Programmers Develop AI Solutions to Read, Classify Injury Records

NIOSH has announced the winners of an international programming competition to develop an algorithm that best uses artificial intelligence, or AI, to automatically read injury records and classify them in occupational health and safety surveillance systems. When an employee is injured at work, someone—or, soon, something—must write explanations of how the injury occurred, read all the narratives, and assign codes to classify injuries. According to NIOSH, this process takes time and is open to human error. The agency worked with the National Aeronautics and Space Administration’s Tournament Lab and vendor Topcoder to host the recent online competition, which was focused on exploring the use of AI to automate data processing in OHS surveillance systems. First place went to Raymond van Venetië, a doctoral student in Numerical Mathematics at the University of Amsterdam in the Netherlands, whose submission improved NIOSH’s ability to classify worker injuries from the agency’s baseline of 82 percent accuracy to nearly 90 percent accuracy. NIOSH will use van Venetië’s programming solution to build a web tool that OHS professionals can use to classify injury narratives.
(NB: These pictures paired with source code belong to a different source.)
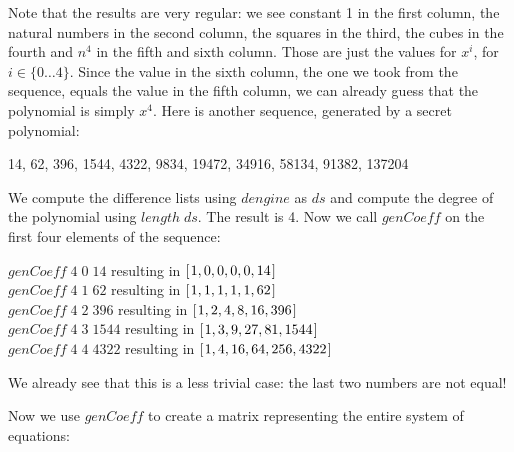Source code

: \documentclass[tikz]{scrreprt}
\newcommand{\Varid}[1]{\mathit{#1}}
\begin{document}
Note that the results are very regular:
we see constant 1 in the first column,
the natural numbers in the second column,
the squares in the third, the cubes in the fourth and
$n^4$ in the fifth and sixth column.
Those are just the values for $x^i$, 
for $i \in \lbrace 0\dots 4\rbrace$.
Since the value in the sixth column, the one we took
from the sequence, equals the value in the fifth column,
we can already guess that the polynomial is simply $x^4$.
Here is another sequence, generated by a secret polynomial:

14, 62, 396, 1544, 4322, 9834, 19472, 34916, 58134, 91382, 137204

We compute the difference lists using 
\ensuremath{\Varid{dengine}} as \ensuremath{\Varid{ds}} and compute the degree of the polynomial
using \ensuremath{\Varid{length}\;\Varid{ds}}. The result is 4.
Now we call \ensuremath{\Varid{genCoeff}} on the first four elements of the sequence:

\begin{minipage}{\textwidth}
\ensuremath{\Varid{genCoeff}\;\mathrm{4}\;\mathrm{0}\;\mathrm{14}} resulting in \ensuremath{[\mskip1.5mu \mathrm{1},\mathrm{0},\mathrm{0},\mathrm{0},\mathrm{0},\mathrm{14}\mskip1.5mu]}\\
\ensuremath{\Varid{genCoeff}\;\mathrm{4}\;\mathrm{1}\;\mathrm{62}} resulting in \ensuremath{[\mskip1.5mu \mathrm{1},\mathrm{1},\mathrm{1},\mathrm{1},\mathrm{1},\mathrm{62}\mskip1.5mu]}\\
\ensuremath{\Varid{genCoeff}\;\mathrm{4}\;\mathrm{2}\;\mathrm{396}} resulting in \ensuremath{[\mskip1.5mu \mathrm{1},\mathrm{2},\mathrm{4},\mathrm{8},\mathrm{16},\mathrm{396}\mskip1.5mu]}\\
\ensuremath{\Varid{genCoeff}\;\mathrm{4}\;\mathrm{3}\;\mathrm{1544}} resulting in \ensuremath{[\mskip1.5mu \mathrm{1},\mathrm{3},\mathrm{9},\mathrm{27},\mathrm{81},\mathrm{1544}\mskip1.5mu]}\\
\ensuremath{\Varid{genCoeff}\;\mathrm{4}\;\mathrm{4}\;\mathrm{4322}} resulting in \ensuremath{[\mskip1.5mu \mathrm{1},\mathrm{4},\mathrm{16},\mathrm{64},\mathrm{256},\mathrm{4322}\mskip1.5mu]}
\end{minipage}

We already see that this is a less trivial case:
the last two numbers are not equal!

Now we use \ensuremath{\Varid{genCoeff}} to create a matrix representing
the entire system of equations:
\end{document}
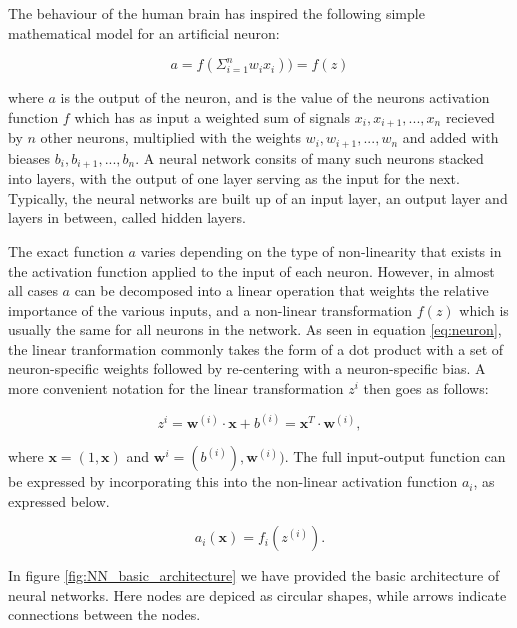 \documentclass[a4paper, UKenglish, 11pt]{uiomaster}
\begin{document}
The behaviour of the human brain has inspired the following simple mathematical model for an artificial neuron:

\begin{equation}
  a = f \left( \Sigma_{i=1}^n w_ix_i \right) ) = f(z)
\label{eq:neuron}
\end{equation}

where $a$ is the output of the neuron, and is the value of the neurons activation function $f$ which has as input a weighted sum of signals $x_i, x_{i+1},...,x_n$ recieved by $n$ other neurons, multiplied with the weights $w_i, w_{i+1}, ..., w_{n}$ and added with bieases $b_i, b_{i+1}, ..., b_{n}$.  A neural network consits of many such neurons stacked into layers, with the output of one layer serving as the input for the next. Typically, the neural networks are built up of an input layer, an output layer and layers in between, called hidden layers.

The exact function $a$ varies depending on the type of non-linearity that exists in the activation function applied to the input of each neuron. However, in almost all cases $a$ can be decomposed into a linear operation that weights the relative importance of the various inputs, and a non-linear transformation $f(z)$ which is usually the same for all neurons in the network. As seen in equation \ref{eq:neuron}, the linear tranformation commonly takes the form of a dot product with a set of neuron-specific weights followed by re-centering with a neuron-specific bias. A more convenient notation for the linear transformation $z^{i}$ then goes as follows:

\begin{equation}
z^{i} = \boldsymbol{w}^{(i)} \cdot \boldsymbol{x} + b^{(i)} = \mathbf{x}^T \cdot \mathbf{w}^{(i)} ,
\label{eq:linear_transformation}
\end{equation}


where $\mathbf{x} = (1, \boldsymbol{x})$ and $\mathbf{w}^i = (b^{(i)}), \boldsymbol{w}^{(i)})$. The full input-output function can be expressed by incorporating this into the non-linear activation function $a_i$, as expressed below.

\begin{equation}
a_i(\mathbf{x}) = f_i(z^{(i)}) .
\label{eq:linear_transformation}
\end{equation}

In figure \ref{fig:NN_basic_architecture} we have provided the basic architecture of neural networks. Here nodes are depiced as circular shapes, while arrows indicate connections between the nodes.
\end{document}
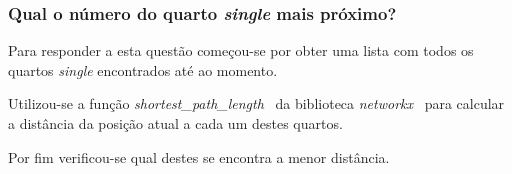 \subsubsection{Qual o número do quarto \textit{single} mais próximo?}
\label{chap2:subsec:q5}

Para responder a esta questão começou-se por obter uma lista com todos os quartos \textit{single} encontrados até ao momento.

Utilizou-se a função \textit{shortest\_path\_length}~\cite{shortest_path_lenght} da biblioteca \textit{networkx}~\cite{networkx} para calcular a distância da posição atual a cada um destes quartos.

Por fim verificou-se qual destes se encontra a menor distância.

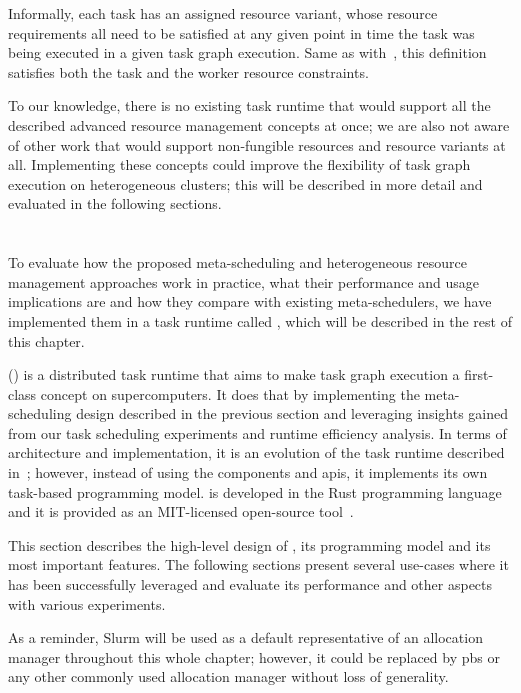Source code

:\vspace{1mm}Informally, each task has an assigned resource variant, whose resource requirements
all need to be satisfied at any given point in time the task was being executed in a given
task graph execution. Same as with~, this definition satisfies both the task
and the worker resource constraints.

To our knowledge, there is no existing task runtime that would support all the described advanced
resource management concepts at once; we are also not aware of other work that would support
non-fungible resources and resource variants at all. Implementing these concepts could improve the
flexibility of task graph execution on heterogeneous clusters; this will be described in more
detail and evaluated in the following sections.

\section{\hyperqueue{}}
\label{sec:hyperqueue}
To evaluate how the proposed meta-scheduling and heterogeneous resource management approaches work
in practice, what their performance and usage implications are and how they compare with existing
meta-schedulers, we have implemented them in a task runtime called \hyperqueue{}, which
will be described in the rest of this chapter.

\hyperqueue{} (\hq{}) is a distributed task runtime that aims to make task graph execution a
first-class concept on supercomputers. It does that by implementing the meta-scheduling design
described in the previous section and leveraging insights gained from our task scheduling
experiments and \dask{} runtime efficiency analysis. In terms of architecture and
implementation, it is an evolution of the \rsds{} task runtime described
in~; however, instead of using the \dask{} components and
\glspl{api}, it implements its own task-based programming model.
\hyperqueue{} is developed in the Rust programming language~\cite{rust} and
it is provided as an \mbox{MIT-licensed} open-source tool~\cite{hq_github}.

This section describes the high-level design of \hyperqueue{}, its programming model and
its most important features. The following sections present several use-cases where it has been
successfully leveraged and evaluate its performance and other aspects with various experiments.

As a reminder, Slurm will be used as a default representative of an allocation manager throughout
this whole chapter; however, it could be replaced by \gls{pbs} or any other commonly
used allocation manager without loss of generality.


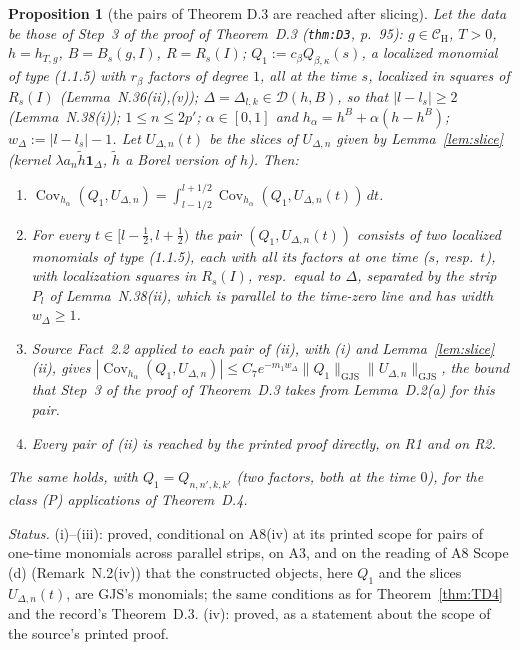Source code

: \documentclass[11pt,a4paper]{article}
\newcommand{\CH}{\mathcal{C}_{\mathrm H}}
\DeclareMathOperator{\Cov}{Cov}
\newcommand{\GJS}[1]{\lVert #1\rVert_{\mathrm{GJS}}}
\theoremstyle{plain}
\newtheorem{tprop}[tlemma]{Proposition}
\theoremstyle{definition}
\begin{document}
\begin{tprop}[the pairs of Theorem D.3 are reached after slicing]\label{prop:N39}
Let the data be those of Step~3 of the proof of Theorem~D.3 (\texttt{thm:D3}, p.~95): $g\in\CH$,
$T>0$, $h=h_{T,g}$, $B=B_s(g,I)$, $R=R_s(I)$; $Q_1:=c_\beta Q_{\beta,\kappa}(s)$, a localized
monomial of type (1.1.5) with $r_\beta$ factors of degree $1$, all at the time $s$, localized in
squares of $R_s(I)$ (Lemma~N.36(ii),(v)); $\Delta=\Delta_{l,k}\in\mathcal D(h,B)$, so that
$|l-l_s|\ge2$ (Lemma~N.38(i)); $1\le n\le2p'$; $\alpha\in[0,1]$ and $h_\alpha=h^B+\alpha(h-h^B)$;
$w_\Delta:=|l-l_s|-1$.  Let $U_{\Delta,n}(t)$ be the slices of $U_{\Delta,n}$ given by
Lemma~\ref{lem:slice} (kernel $\lambda a_n\tilde h\mathbf 1_\Delta$, $\tilde h$ a Borel version of
$h$).  Then:
\begin{enumerate}
\item[\rm(i)] $\Cov_{h_\alpha}(Q_1,U_{\Delta,n})=\int_{l-1/2}^{l+1/2}\Cov_{h_\alpha}(Q_1,U_{\Delta,n}(t))\,dt$.
\item[\rm(ii)] For every $t\in[l-\frac12,l+\frac12)$ the pair $(Q_1,U_{\Delta,n}(t))$ consists
of two localized monomials of type (1.1.5), each with all its factors at one time ($s$, resp.\
$t$), with localization squares in $R_s(I)$, resp.\ equal to $\Delta$, separated by the strip
$P_l$ of Lemma~N.38(ii), which is parallel to the time-zero line and has width $w_\Delta\ge1$.
\item[\rm(iii)] Source Fact~2.2 applied to each pair of (ii), with (i) and
Lemma~\ref{lem:slice}(ii), gives
$|\Cov_{h_\alpha}(Q_1,U_{\Delta,n})|\le C_7e^{-m_1w_\Delta}\GJS{Q_1}\GJS{U_{\Delta,n}}$, the bound
that Step~3 of the proof of Theorem~D.3 takes from Lemma~D.2(a) for this pair.
\item[\rm(iv)] Every pair of (ii) is reached by the printed proof directly, on R1 and on R2.
\end{enumerate}
The same holds, with $Q_1=Q_{n,n',k,k'}$ (two factors, both at the time $0$), for the class (P)
applications of Theorem~D.4.
\end{tprop}

\emph{Status.}  (i)--(iii): proved, conditional on A8(iv) at its printed scope for pairs of
one-time monomials across parallel strips, on A3, and on the reading of A8 Scope (d)
(Remark~N.2(iv)) that the constructed objects, here $Q_1$ and the slices $U_{\Delta,n}(t)$, are
GJS's monomials; the same conditions as for Theorem~\ref{thm:TD4} and the record's
Theorem~D.3.  (iv): proved, as a statement about the scope of the source's printed proof.
\end{document}
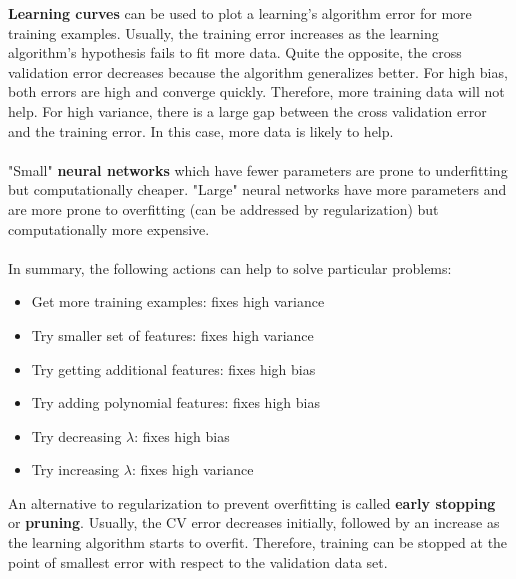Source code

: \documentclass{report}
\begin{document}
{\bf Learning curves} can be used to plot a learning's algorithm error for more training examples. Usually, the training error increases as the learning algorithm's hypothesis fails to fit more data. Quite the opposite, the cross validation error decreases because the algorithm generalizes better. For high bias, both errors are high and converge quickly. Therefore, more training data will not help. For high variance, there is a large gap between the cross validation error and the training error. In this case, more data is likely to help.
\\ \\
"Small" {\bf neural networks} which have fewer parameters are prone to underfitting but computationally cheaper. "Large" neural networks have more parameters and are more prone to overfitting (can be addressed by regularization) but computationally more expensive.
\\ \\
In summary, the following actions can help to solve particular problems:
\begin{itemize}
\item Get more training examples: fixes high variance
\item Try smaller set of features: fixes high variance
\item Try getting additional features: fixes high bias
\item Try adding polynomial features: fixes high bias
\item Try decreasing $\lambda$: fixes high bias
\item Try increasing $\lambda$: fixes high variance
\end{itemize}

An alternative to regularization to prevent overfitting is called {\bf early stopping} or {\bf pruning}.
Usually, the CV error decreases initially, followed by an increase as the learning algorithm starts to overfit.
Therefore, training can be stopped at the point of smallest error with respect to the validation data set.
\end{document}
Competitors from around the world, including Poland, Kenya, Macedonia, Romania, Bangladesh, Russia, China, India, and the United States, submitted 961 entries. More than half of the submissions came from the latter two countries, with 21 percent of submissions coming from India and 32 percent from the U.S.

Other top-placing participants include a senior data scientist at Sherbank AI lab in Russia; a developer and data scientist from China; a biostatistician at the School of Medicine at Emory University in Atlanta, Ga.; and a full stack engineer from Bangalore, India.

This was the first competition of its kind from NIOSH and its parent organization, CDC. An overview of the competition is available from NIOSH’s vendor Topcoder, a company with an open global community of designers, developers, data scientists, and competitive programmers.